Problem requirements:
Go through the records below line by line and report how many lines include "subsection", giving the number only.

======== Data for analysis

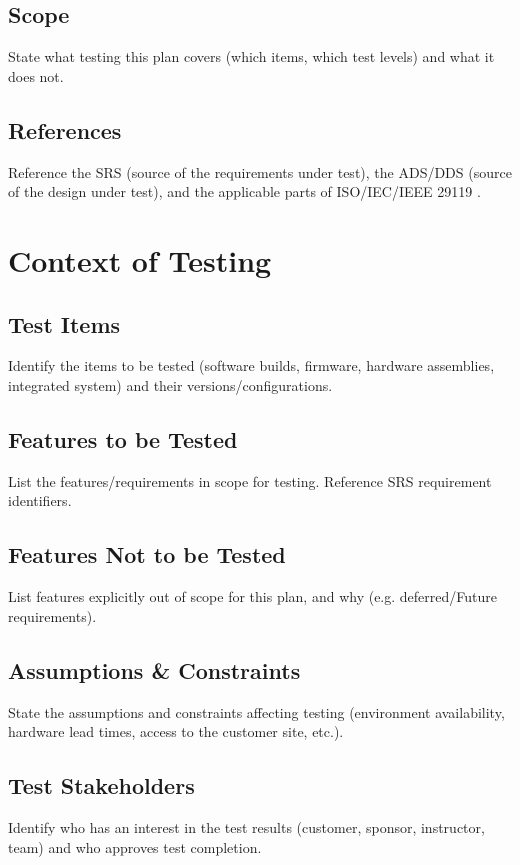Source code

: \documentclass[11pt,letterpaper]{article}
\begin{document}
\subsection{Scope}
State what testing this plan covers (which items, which test levels) and what it does not.

\subsection{References}
Reference the SRS (source of the requirements under test), the ADS/DDS (source of the design under test), and the applicable parts of ISO/IEC/IEEE 29119 \cite{ISO29119part1, ISO29119part2, ISO29119part3, ISO29119part4}.

\section{Context of Testing}
\subsection{Test Items}
Identify the items to be tested (software builds, firmware, hardware assemblies, integrated system) and their versions/configurations.

\subsection{Features to be Tested}
List the features/requirements in scope for testing. Reference SRS requirement identifiers.

\subsection{Features Not to be Tested}
List features explicitly out of scope for this plan, and why (e.g. deferred/Future requirements).

\subsection{Assumptions \& Constraints}
State the assumptions and constraints affecting testing (environment availability, hardware lead times, access to the customer site, etc.).

\subsection{Test Stakeholders}
Identify who has an interest in the test results (customer, sponsor, instructor, team) and who approves test completion.
\end{document}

================

Answer section:
7